Job type

Ambulance care assistant

£18.5k - £22k

Typical salary

43 – 45

Hours per week

Ambulance care assistants take patients to and from hospital for appointments.

More info

  • Rewarding work driving those who are experiencing health problems to hospital
  • People-focused, and requires good driving and communication skills
  • May involve weekend and evening work

As an ambulance care assistant, you'll spend your time driving patients to and from their hospital appointments, and sometimes to outpatient clinics, day centres and care homes.


  • Helping patients out of their home and into the ambulance (it may involve lifting)
  • Helping patients settle back home after their appointments
  • Using a radio to keep in touch with the ambulance control room
  • Checking and maintaining the ambulance and its equipment
  • Keeping accurate records of journeys


You may deal with elderly people, people with a physical disability or mental health problem. You may also transport people who are seriously ill with specific medical needs. You will usually work in shifts that might include evenings, weekends and bank holidays.

You may work alone or in a two person team, in a car or in an adapted ambulance. You'll spend a lot of time driving in one area. The work can be physically and emotionally demanding. You'll wear a uniform and protective clothing.

You'll need

You'll need excellent driving skills, a strong sense of empathy and good physical fitness. You can apply directly for these jobs. You'll need to have had a full, manual driving licence that covers the right vehicles for your local ambulance service for at least twelve months, and be able to navigate your area well. You'll also need to pass enhanced background checks as you will be working with vulnerable people. Some ambulance services may want up to 4 GCSEs including English, maths and a science.

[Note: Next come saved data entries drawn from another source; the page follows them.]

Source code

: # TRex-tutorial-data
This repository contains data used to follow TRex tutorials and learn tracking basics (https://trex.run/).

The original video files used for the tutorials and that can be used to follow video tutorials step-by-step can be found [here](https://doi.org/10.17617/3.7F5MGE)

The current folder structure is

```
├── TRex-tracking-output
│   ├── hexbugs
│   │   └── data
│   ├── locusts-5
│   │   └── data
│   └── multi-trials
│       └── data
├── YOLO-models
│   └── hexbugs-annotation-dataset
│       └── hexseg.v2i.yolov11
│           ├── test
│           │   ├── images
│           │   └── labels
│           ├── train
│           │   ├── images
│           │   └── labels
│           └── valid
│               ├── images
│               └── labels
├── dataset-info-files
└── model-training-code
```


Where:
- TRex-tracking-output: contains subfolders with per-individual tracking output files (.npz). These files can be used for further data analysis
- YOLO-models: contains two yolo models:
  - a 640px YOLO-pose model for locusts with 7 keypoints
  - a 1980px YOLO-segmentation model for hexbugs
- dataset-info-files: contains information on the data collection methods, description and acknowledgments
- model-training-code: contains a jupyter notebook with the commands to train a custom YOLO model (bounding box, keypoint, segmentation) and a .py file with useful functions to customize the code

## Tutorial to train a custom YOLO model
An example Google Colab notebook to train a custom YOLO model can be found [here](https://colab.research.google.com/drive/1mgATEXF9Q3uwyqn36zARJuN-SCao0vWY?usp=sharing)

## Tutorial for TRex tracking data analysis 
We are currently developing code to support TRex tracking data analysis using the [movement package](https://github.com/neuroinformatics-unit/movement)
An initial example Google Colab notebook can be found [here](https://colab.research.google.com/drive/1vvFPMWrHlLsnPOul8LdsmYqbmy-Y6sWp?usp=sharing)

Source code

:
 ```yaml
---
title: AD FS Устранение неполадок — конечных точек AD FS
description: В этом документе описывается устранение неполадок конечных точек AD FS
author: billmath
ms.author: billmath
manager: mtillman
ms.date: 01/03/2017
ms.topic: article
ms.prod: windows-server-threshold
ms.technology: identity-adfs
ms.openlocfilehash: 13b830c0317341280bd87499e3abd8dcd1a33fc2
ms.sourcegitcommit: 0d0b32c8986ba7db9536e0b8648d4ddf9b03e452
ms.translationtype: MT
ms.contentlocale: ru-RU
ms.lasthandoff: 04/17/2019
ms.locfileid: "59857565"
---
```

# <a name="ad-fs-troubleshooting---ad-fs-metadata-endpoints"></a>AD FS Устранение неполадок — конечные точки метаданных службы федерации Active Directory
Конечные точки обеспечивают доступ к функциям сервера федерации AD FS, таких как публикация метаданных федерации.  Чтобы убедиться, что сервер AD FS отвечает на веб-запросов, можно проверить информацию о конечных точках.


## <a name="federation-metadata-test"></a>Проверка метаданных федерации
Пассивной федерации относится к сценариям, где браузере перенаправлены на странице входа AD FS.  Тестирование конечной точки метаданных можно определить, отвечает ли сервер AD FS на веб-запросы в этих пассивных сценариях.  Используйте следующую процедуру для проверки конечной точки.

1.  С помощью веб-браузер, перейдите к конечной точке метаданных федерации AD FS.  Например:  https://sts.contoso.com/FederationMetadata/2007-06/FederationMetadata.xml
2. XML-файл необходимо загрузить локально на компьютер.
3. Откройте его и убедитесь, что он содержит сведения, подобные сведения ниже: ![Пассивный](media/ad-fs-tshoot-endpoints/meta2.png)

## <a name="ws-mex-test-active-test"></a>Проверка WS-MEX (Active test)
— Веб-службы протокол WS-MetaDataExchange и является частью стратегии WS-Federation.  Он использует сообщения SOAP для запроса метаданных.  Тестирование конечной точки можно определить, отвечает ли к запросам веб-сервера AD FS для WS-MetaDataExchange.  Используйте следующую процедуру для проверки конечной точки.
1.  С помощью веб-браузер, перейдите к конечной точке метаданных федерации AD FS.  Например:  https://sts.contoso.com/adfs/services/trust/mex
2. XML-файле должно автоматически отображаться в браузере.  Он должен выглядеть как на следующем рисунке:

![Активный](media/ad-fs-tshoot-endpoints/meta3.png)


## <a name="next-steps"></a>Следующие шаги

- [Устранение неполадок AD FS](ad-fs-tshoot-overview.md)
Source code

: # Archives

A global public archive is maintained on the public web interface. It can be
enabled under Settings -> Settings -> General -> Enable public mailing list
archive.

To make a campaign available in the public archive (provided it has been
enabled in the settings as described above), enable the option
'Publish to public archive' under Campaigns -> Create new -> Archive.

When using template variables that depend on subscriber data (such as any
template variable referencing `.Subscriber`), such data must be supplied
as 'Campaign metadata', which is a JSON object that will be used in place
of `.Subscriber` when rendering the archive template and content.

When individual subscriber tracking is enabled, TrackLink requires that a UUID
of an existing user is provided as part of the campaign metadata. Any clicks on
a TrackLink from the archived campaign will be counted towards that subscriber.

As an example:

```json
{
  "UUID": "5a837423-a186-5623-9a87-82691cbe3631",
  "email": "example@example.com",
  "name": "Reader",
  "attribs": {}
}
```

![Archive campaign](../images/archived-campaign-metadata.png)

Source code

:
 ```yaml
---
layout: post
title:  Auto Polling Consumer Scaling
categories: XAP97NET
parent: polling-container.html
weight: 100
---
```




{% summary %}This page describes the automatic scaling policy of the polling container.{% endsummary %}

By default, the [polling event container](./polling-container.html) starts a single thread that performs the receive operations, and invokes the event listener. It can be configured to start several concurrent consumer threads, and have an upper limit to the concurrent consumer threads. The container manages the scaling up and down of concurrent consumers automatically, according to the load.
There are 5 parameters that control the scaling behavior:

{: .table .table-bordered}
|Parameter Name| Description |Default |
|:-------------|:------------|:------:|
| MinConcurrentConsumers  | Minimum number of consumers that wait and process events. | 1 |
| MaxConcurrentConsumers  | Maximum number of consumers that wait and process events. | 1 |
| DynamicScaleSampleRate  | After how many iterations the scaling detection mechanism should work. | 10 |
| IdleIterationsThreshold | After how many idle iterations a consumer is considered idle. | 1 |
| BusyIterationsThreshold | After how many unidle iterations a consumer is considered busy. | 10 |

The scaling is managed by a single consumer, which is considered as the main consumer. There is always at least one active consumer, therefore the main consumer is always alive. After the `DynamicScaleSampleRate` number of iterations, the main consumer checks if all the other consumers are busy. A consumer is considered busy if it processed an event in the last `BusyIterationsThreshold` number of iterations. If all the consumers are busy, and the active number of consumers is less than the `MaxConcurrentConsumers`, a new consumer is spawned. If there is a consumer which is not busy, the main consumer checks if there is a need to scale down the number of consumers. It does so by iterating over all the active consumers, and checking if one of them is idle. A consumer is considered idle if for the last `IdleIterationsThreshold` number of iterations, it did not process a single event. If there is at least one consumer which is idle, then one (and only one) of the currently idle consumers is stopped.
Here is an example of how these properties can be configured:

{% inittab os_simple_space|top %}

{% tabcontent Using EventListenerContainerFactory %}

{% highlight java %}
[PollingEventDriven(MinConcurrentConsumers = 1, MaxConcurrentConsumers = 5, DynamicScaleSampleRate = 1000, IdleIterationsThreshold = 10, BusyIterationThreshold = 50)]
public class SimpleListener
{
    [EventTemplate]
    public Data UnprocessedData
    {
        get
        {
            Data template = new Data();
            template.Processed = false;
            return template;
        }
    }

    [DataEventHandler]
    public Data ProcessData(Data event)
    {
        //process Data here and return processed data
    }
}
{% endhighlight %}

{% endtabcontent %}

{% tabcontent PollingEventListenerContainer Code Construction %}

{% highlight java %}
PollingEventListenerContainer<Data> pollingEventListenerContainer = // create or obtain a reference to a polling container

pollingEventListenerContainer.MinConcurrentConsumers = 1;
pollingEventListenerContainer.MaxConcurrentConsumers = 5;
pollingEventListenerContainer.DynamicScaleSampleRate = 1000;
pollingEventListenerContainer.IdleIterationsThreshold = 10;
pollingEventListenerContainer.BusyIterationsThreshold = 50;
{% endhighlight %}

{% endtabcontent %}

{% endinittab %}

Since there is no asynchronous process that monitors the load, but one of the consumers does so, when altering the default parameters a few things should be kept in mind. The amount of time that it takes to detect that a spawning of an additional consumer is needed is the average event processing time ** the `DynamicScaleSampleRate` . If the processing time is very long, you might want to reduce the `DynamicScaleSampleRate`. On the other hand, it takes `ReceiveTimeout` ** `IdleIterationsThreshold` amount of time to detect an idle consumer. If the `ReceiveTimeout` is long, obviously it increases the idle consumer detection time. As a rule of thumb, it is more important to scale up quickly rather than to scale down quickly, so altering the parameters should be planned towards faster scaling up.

You could get into this job through an advanced apprenticeship as an ambulance support worker.

You may have an advantage if you've worked or volunteered in a health or social care role. You could contact the voluntary services co-ordinator at your local NHS trust for advice about this.

First aid work would also be useful, for example with St John Ambulance or the British Red Cross.


With experience, you could become a team leader or supervisor. You could also become an emergency care assistant or apply to be a student paramedic. 

You could also move into personnel, training, health and safety, or operations management.